Maddy tenía el pelo oscuro y no era nada atractiva. Había heredado los rasgos poco agraciados de su padre en vez del abundante pelo rojizo, la piel dorada y el rostro de arpía hechicera de su madre. Maddy tenía la nariz grande, unos ojos pequeños y abultados que le daban siempre el aspecto de estar recién levantada, y la piel cetrina y llena de acné de una adolescente que se alimentaba a base de comida basura y refrescos. A Josephine le habría gustado animar a Santi a que invitara a salir a su hija, pero se daba cuenta de que su Maddy no era suficientemente interesante ni guapa para él. Oh, si yo tuviera veinte años menos, pensaba, llevaría a Santi arriba y haría buen uso de ese exceso de energía.
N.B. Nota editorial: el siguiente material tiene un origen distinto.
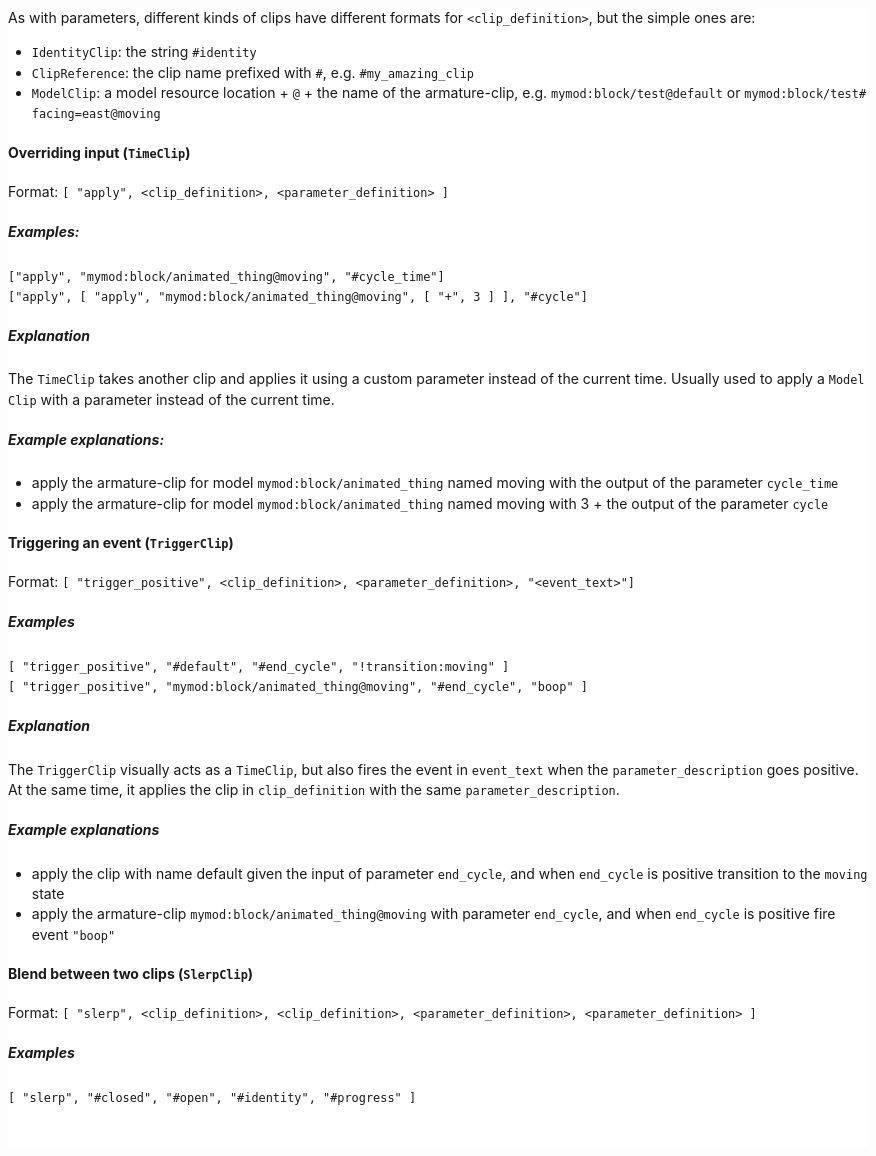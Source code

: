 <p>As with parameters, different kinds of clips have different formats for <code>&lt;clip_definition&gt;</code>, but the simple ones are:</p>
<ul>
<li><code>IdentityClip</code>: the string <code>#identity</code></li>
<li><code>ClipReference</code>: the clip name prefixed with <code>#</code>, e.g. <code>#my_amazing_clip</code></li>
<li><code>ModelClip</code>: a model resource location + <code>@</code> + the name of the armature-clip, e.g. <code>mymod:block/test@default</code> or <code>mymod:block/test#facing=east@moving</code></li>
</ul>
<h4 id="overriding-input-timeclip">Overriding input (<code>TimeClip</code>)<a class="headerlink" href="#overriding-input-timeclip" title="Permanent link"> </a></h4>
<p>Format: <code>[ "apply", &lt;clip_definition&gt;, &lt;parameter_definition&gt; ]</code></p>
<h5 id="examples_2">Examples:<a class="headerlink" href="#examples_2" title="Permanent link"> </a></h5>
<pre class="highlight"><code class="language-json">["apply", "mymod:block/animated_thing@moving", "#cycle_time"]
["apply", [ "apply", "mymod:block/animated_thing@moving", [ "+", 3 ] ], "#cycle"]</code></pre>

<h5 id="explanation_2">Explanation<a class="headerlink" href="#explanation_2" title="Permanent link"> </a></h5>
<p>The <code>TimeClip</code> takes another clip and applies it using a custom parameter instead of the current time. Usually used to apply a <code>ModelClip</code> with
a parameter instead of the current time.</p>
<h5 id="example-explanations_2">Example explanations:<a class="headerlink" href="#example-explanations_2" title="Permanent link"> </a></h5>
<ul>
<li>apply the armature-clip for model <code>mymod:block/animated_thing</code> named moving with the output of the parameter <code>cycle_time</code></li>
<li>apply the armature-clip for model <code>mymod:block/animated_thing</code> named moving with 3 + the output of the parameter <code>cycle</code></li>
</ul>
<h4 id="triggering-an-event-triggerclip">Triggering an event (<code>TriggerClip</code>)<a class="headerlink" href="#triggering-an-event-triggerclip" title="Permanent link"> </a></h4>
<p>Format: <code>[ "trigger_positive", &lt;clip_definition&gt;, &lt;parameter_definition&gt;, "&lt;event_text&gt;"]</code></p>
<h5 id="examples_3">Examples<a class="headerlink" href="#examples_3" title="Permanent link"> </a></h5>
<pre class="highlight"><code class="language-json">[ "trigger_positive", "#default", "#end_cycle", "!transition:moving" ]
[ "trigger_positive", "mymod:block/animated_thing@moving", "#end_cycle", "boop" ] </code></pre>

<h5 id="explanation_3">Explanation<a class="headerlink" href="#explanation_3" title="Permanent link"> </a></h5>
<p>The <code>TriggerClip</code> visually acts as a <code>TimeClip</code>, but also fires the event in <code>event_text</code> when the <code>parameter_description</code> goes positive.
At the same time, it applies the clip in <code>clip_definition</code> with the same <code>parameter_description</code>.</p>
<h5 id="example-explanations_3">Example explanations<a class="headerlink" href="#example-explanations_3" title="Permanent link"> </a></h5>
<ul>
<li>apply the clip with name default given the input of parameter <code>end_cycle</code>, and when <code>end_cycle</code> is positive transition to the <code>moving</code> state</li>
<li>apply the armature-clip <code>mymod:block/animated_thing@moving</code> with parameter <code>end_cycle</code>, and when <code>end_cycle</code> is positive fire event <code>"boop"</code></li>
</ul>
<h4 id="blend-between-two-clips-slerpclip">Blend between two clips (<code>SlerpClip</code>)<a class="headerlink" href="#blend-between-two-clips-slerpclip" title="Permanent link"> </a></h4>
<p>Format: <code>[ "slerp", &lt;clip_definition&gt;, &lt;clip_definition&gt;, &lt;parameter_definition&gt;, &lt;parameter_definition&gt; ]</code></p>
<h5 id="examples_4">Examples<a class="headerlink" href="#examples_4" title="Permanent link"> </a></h5>
<pre class="highlight"><code class="language-json">[ "slerp", "#closed", "#open", "#identity", "#progress" ]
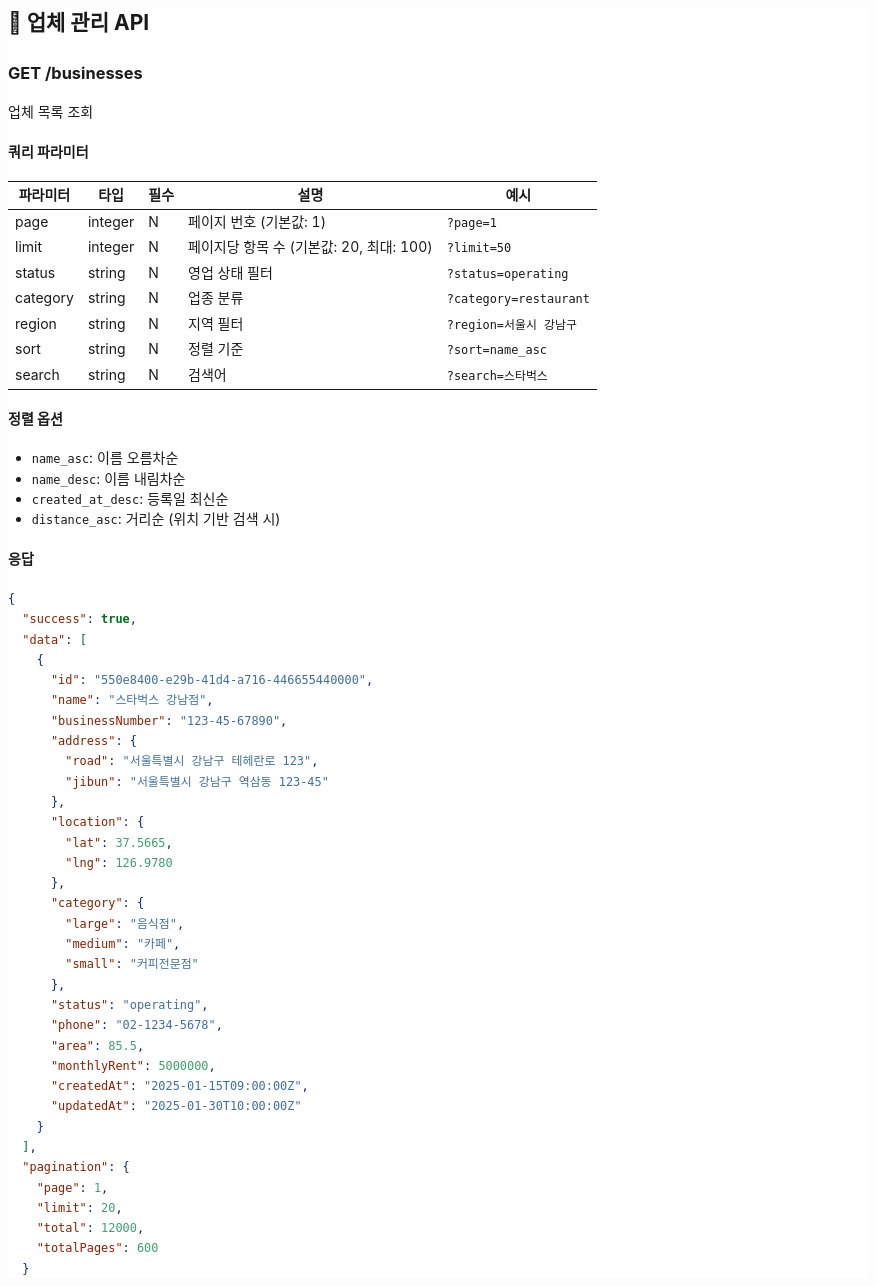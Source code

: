 ## 🏢 업체 관리 API

### GET /businesses
업체 목록 조회

#### 쿼리 파라미터
| 파라미터 | 타입 | 필수 | 설명 | 예시 |
|----------|------|------|------|------|
| page | integer | N | 페이지 번호 (기본값: 1) | `?page=1` |
| limit | integer | N | 페이지당 항목 수 (기본값: 20, 최대: 100) | `?limit=50` |
| status | string | N | 영업 상태 필터 | `?status=operating` |
| category | string | N | 업종 분류 | `?category=restaurant` |
| region | string | N | 지역 필터 | `?region=서울시 강남구` |
| sort | string | N | 정렬 기준 | `?sort=name_asc` |
| search | string | N | 검색어 | `?search=스타벅스` |

#### 정렬 옵션
- `name_asc`: 이름 오름차순
- `name_desc`: 이름 내림차순
- `created_at_desc`: 등록일 최신순
- `distance_asc`: 거리순 (위치 기반 검색 시)

#### 응답
```json
{
  "success": true,
  "data": [
    {
      "id": "550e8400-e29b-41d4-a716-446655440000",
      "name": "스타벅스 강남점",
      "businessNumber": "123-45-67890",
      "address": {
        "road": "서울특별시 강남구 테헤란로 123",
        "jibun": "서울특별시 강남구 역삼동 123-45"
      },
      "location": {
        "lat": 37.5665,
        "lng": 126.9780
      },
      "category": {
        "large": "음식점",
        "medium": "카페",
        "small": "커피전문점"
      },
      "status": "operating",
      "phone": "02-1234-5678",
      "area": 85.5,
      "monthlyRent": 5000000,
      "createdAt": "2025-01-15T09:00:00Z",
      "updatedAt": "2025-01-30T10:00:00Z"
    }
  ],
  "pagination": {
    "page": 1,
    "limit": 20,
    "total": 12000,
    "totalPages": 600
  }
```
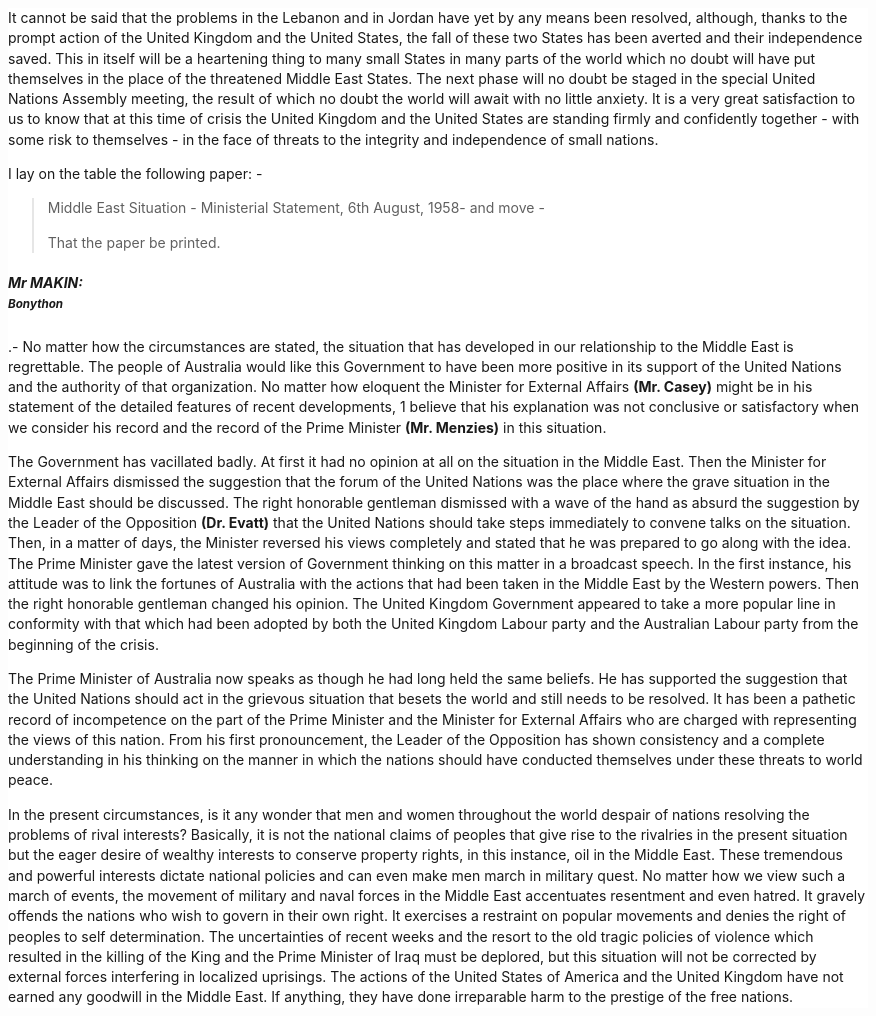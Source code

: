 It cannot be said that the problems in the Lebanon and in Jordan have yet by any means been resolved, although, thanks to the prompt action of the United Kingdom and the United States, the fall of these two States has been averted and their independence saved. This in itself will be a heartening thing to many small States in many parts of the world which no doubt will have put themselves in the place of the threatened Middle East States. The next phase will no doubt be staged in the special United Nations Assembly meeting, the result of which no doubt the world will await with no little anxiety. It is a very great satisfaction to us to know that at this time of crisis the United Kingdom and the United States are standing firmly and confidently together - with some risk to themselves - in the face of threats to the integrity and independence of small nations. 

I lay on the table the following paper: - 

  >Middle East Situation - Ministerial Statement, 6th August, 1958- and move - 
  >
  >That the paper be printed. 

##### Mr MAKIN:<br><small class="text-muted">Bonython</small>

.- No matter how the circumstances are stated, the situation that has developed in our relationship to the Middle East is regrettable. The people of Australia would like this Government to have been more positive in its support of the United Nations and the authority of that organization. No matter how eloquent the Minister for External Affairs  **(Mr. Casey)**  might be in his statement of the detailed features of recent developments, 1 believe that his explanation was not conclusive or satisfactory when we consider his record and the record of the Prime Minister  **(Mr. Menzies)**  in this situation. 

The Government has vacillated badly. At first it had no opinion at all on the situation in the Middle East. Then the Minister for External Affairs dismissed the suggestion that the forum of the United Nations was the place where the grave situation in the Middle East should be discussed. The right honorable gentleman dismissed with a wave of the hand as absurd the suggestion by the Leader of the Opposition  **(Dr. Evatt)**  that the United Nations should take steps immediately to convene talks on the situation. Then, in a matter of days, the Minister reversed his views completely and stated that he was prepared to go along with the idea. The Prime Minister gave the latest version of Government thinking on this matter in a broadcast speech. In the first instance, his attitude was to link the fortunes of Australia with the actions that had been taken in the Middle East by the Western powers. Then the right honorable gentleman changed his opinion. The United Kingdom Government appeared to take a more popular line in conformity with that which had been adopted by both the United Kingdom Labour party and the Australian Labour party from the beginning of the crisis. 

The Prime Minister of Australia now speaks as though he had long held the same beliefs. He has supported the suggestion that the United Nations should act in the grievous situation that besets the world and still needs to be resolved. It has been a pathetic record of incompetence on the part of the Prime Minister and the Minister for External Affairs who are charged with representing the views of this nation. From his first pronouncement, the Leader of the Opposition has shown consistency and a complete understanding in his thinking on the manner in which the nations should have conducted themselves under these threats to world peace. 

In the present circumstances, is it any wonder that men and women throughout the world despair of nations resolving the problems of rival interests? Basically, it is not the national claims of peoples that give rise to the rivalries in the present situation but the eager desire of wealthy interests to conserve property rights, in this instance, oil in the Middle East. These tremendous and powerful interests dictate national policies and can even make men march in military quest. No matter how we view such a march of events, the movement of military and naval forces in the Middle East accentuates resentment and even hatred. It gravely offends the nations who wish to govern in their own right. It exercises a restraint on popular movements and denies the right of peoples to self determination. The uncertainties of recent weeks and the resort to the old tragic policies of violence which resulted in the killing of the King and the Prime Minister of Iraq must be deplored, but this situation will not be corrected by external forces interfering in localized uprisings. The actions of the United States of America and the United Kingdom have not earned any goodwill in the Middle East. If anything, they have done irreparable harm to the prestige of the free nations.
Santi observaba a Josephine con los ojos entrecerrados y deseó que no fuera la madre de su mejor amigo. No le importaba la edad que tuviera. Sabía que sería fantástica en la cama.

– Dime, Santi, ¿no podrías presentar a mi Frank alguna buena chica argentina? Tienes hermanas, ¿verdad? -preguntó Josephine, cruzando una de sus largas piernas blancas sobre la otra.

– Tengo una, pero no es para nada el tipo de Frank. No es lo suficientemente inteligente para él.

– Entonces primas. Estoy totalmente decidida a que pases a formar parte de la familia, Santi -dijo entre risas.

– Tengo una prima llamada Sofía. Ella es mucho mejor.

– ¿Cómo es?

– Difícil, malcriada, testaruda, pero muy guapa, y jugaría al polo mejor que él.

– Vaya, a esa chica sí que me gustaría conocerla -dijo Frank-. ¿Es muy alta?